_TO DO_. Whenever a line carries the word "width", pull it out of the entries.

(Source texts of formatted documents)
☆ ☆ ☆ ☆

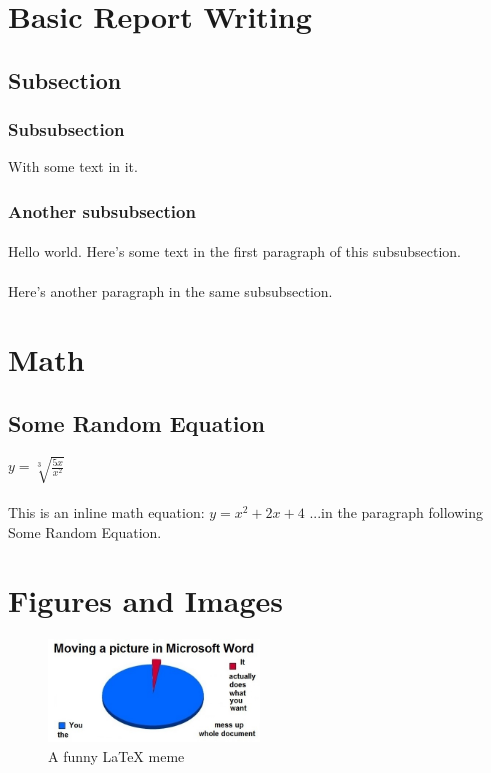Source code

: \documentclass{article}
\begin{document}
\section{Basic Report Writing}
\subsection{Subsection}
\subsubsection{Subsubsection}
With some text in it.
\subsubsection{Another subsubsection}
\paragraph{}
Hello world. Here's some text in the first paragraph of this subsubsection.
\paragraph{}
Here's another paragraph in the same subsubsection. 


\section{Math}
\subsection{Some Random Equation}
$y = \sqrt[3]{\frac{5x}{x^2}}$

\paragraph{}
This is an inline math equation: $y = x^2 + 2x + 4$ ...in the paragraph following Some Random Equation.


\section{Figures and Images}
\begin{figure}[h]
\caption{A funny LaTeX meme}
\centering
\includegraphics[width=0.5\textwidth]{latex-meme.jpg}
\end{figure}
\end{document}

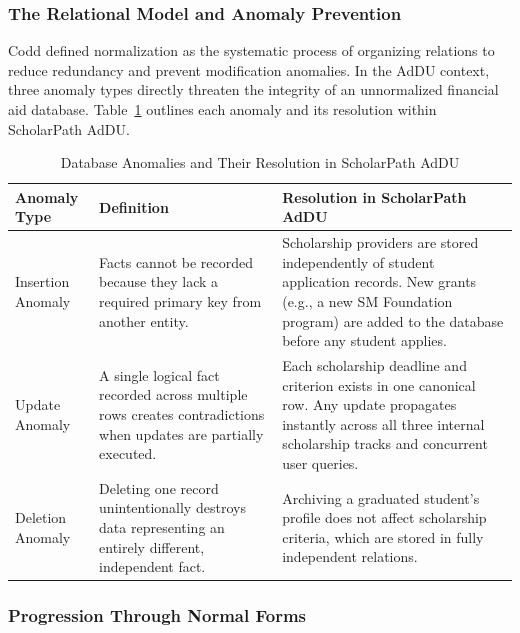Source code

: \subsubsection{The Relational Model and Anomaly Prevention}

Codd \cite{ref17} defined normalization as the systematic process of organizing relations to reduce redundancy and prevent modification anomalies. In the AdDU context, three anomaly types directly threaten the integrity of an unnormalized financial aid database. Table~\ref{tab:anomalies} outlines each anomaly and its resolution within ScholarPath AdDU. \begin{table}[htbp]
  \centering
  \small
  \caption{Database Anomalies and Their Resolution in ScholarPath AdDU}
  \label{tab:anomalies}
  \begin{tabular}{@{}p{2.6cm} p{5.6cm} p{5.6cm}@{}}
    \toprule
    Anomaly Type & Definition & Resolution in ScholarPath AdDU \\
    \midrule
    Insertion Anomaly & Facts cannot be recorded because they lack a required primary key from another entity. & Scholarship providers are stored independently of student application records. New grants (e.g., a new SM Foundation program) are added to the database before any student applies. \\
    \addlinespace
    Update Anomaly & A single logical fact recorded across multiple rows creates contradictions when updates are partially executed. & Each scholarship deadline and criterion exists in one canonical row. Any update propagates instantly across all three internal scholarship tracks and concurrent user queries. \\
    \addlinespace
    Deletion Anomaly & Deleting one record unintentionally destroys data representing an entirely different, independent fact. & Archiving a graduated student's profile does not affect scholarship criteria, which are stored in fully independent relations. \\
    \bottomrule
  \end{tabular}
\end{table}


\subsubsection{Progression Through Normal Forms}

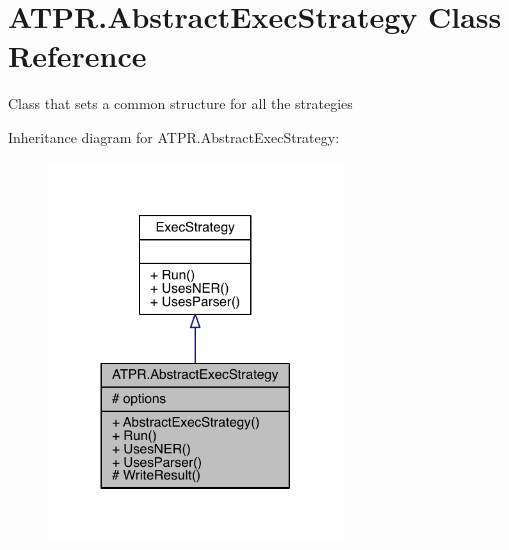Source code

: \hypertarget{class_a_t_p_r_1_1_abstract_exec_strategy}{}\section{A\+T\+P\+R.\+Abstract\+Exec\+Strategy Class Reference}
\label{class_a_t_p_r_1_1_abstract_exec_strategy}


Class that sets a common structure for all the strategies  




Inheritance diagram for A\+T\+P\+R.\+Abstract\+Exec\+Strategy\+:
\nopagebreak
\begin{figure}[H]
\begin{center}
\leavevmode
\includegraphics[width=221pt]{d8/dec/class_a_t_p_r_1_1_abstract_exec_strategy__inherit__graph}
\end{center}
\end{figure}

☆ ☆ ☆ ☆

_OUTPUT_.
\includegraphics[width=0.5\textwidth]{latex-meme.jpg}
\includegraphics[width=221pt]{d8/dec/class_a_t_p_r_1_1_abstract_exec_strategy__inherit__graph}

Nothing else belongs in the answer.